Heaving to off the wind
 
Im curious to find out if anyone has ever heard of this method for heaving to while on a broad reach or run. I found that by taking the boat onto a run the headsail collapses behind the main. When this happens I bring the headsail across the boat to the windard and haul it in close to the shrouds. I then slowly bring the boat up into the wind and it gently comes to a stop in the hove to position. I single hand alot and found it quite easy to accomplish this manuever in most any wind. I much prefer this over coming up to close hauled and tacking over especially when I'm alone. A side benefit is that the boat remains on the original tack and can continue on it's course without having to tack back over again once underway.

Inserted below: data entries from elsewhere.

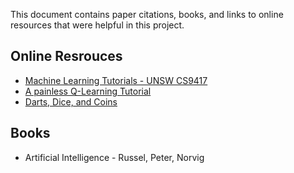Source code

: This document contains paper citations, books, and links to online resources 
that were helpful in this project.

## Online Resrouces

* [Machine Learning Tutorials - UNSW CS9417](http://www.cse.unsw.edu.au/~cs9417ml/)
* [A painless Q-Learning Tutorial](http://mnemstudio.org/path-finding-q-learning-tutorial.htm)
* [Darts, Dice, and Coins](http://www.keithschwarz.com/darts-dice-coins/)

## Books

* Artificial Intelligence - Russel, Peter, Norvig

Giulietta 09-29-2008 08:18 PM

go here..see the FIFTH VIDEO

anchorsaweigh 09-29-2008 08:33 PM

How would I heave to? :confused:

Cheers,

Bob

jager 09-29-2008 08:37 PM

I learned the same method years ago from a friend. A few of the J World Racing Instructors use the same for "teaching moments" and lunch breaks.

Jager

nolatom 09-29-2008 10:14 PM

By blanketing the jib, you're making it easier to haul to windward. This may be a better way to commence a heave-to when it's windy and you're shorthanded. In light air, the tack without releasing the jib method will work just fine.

The mechanics of balance vary from boat to boat, and from sailplan to sailplan. If you like that method better, then do it that way.

tenuki 10-07-2008 11:17 PM

yes. now do it without using the rudder and I'll be impressed.

CapnHand 10-08-2008 08:28 PM

Quote:

Originally Posted by anchorsaweigh (Post 377230)
How would I heave to? :confused:

Your situation is not totally hopeless. With 3 reefs, the bimini just might balance the sail. Your chances improve dramatically when there's no wind.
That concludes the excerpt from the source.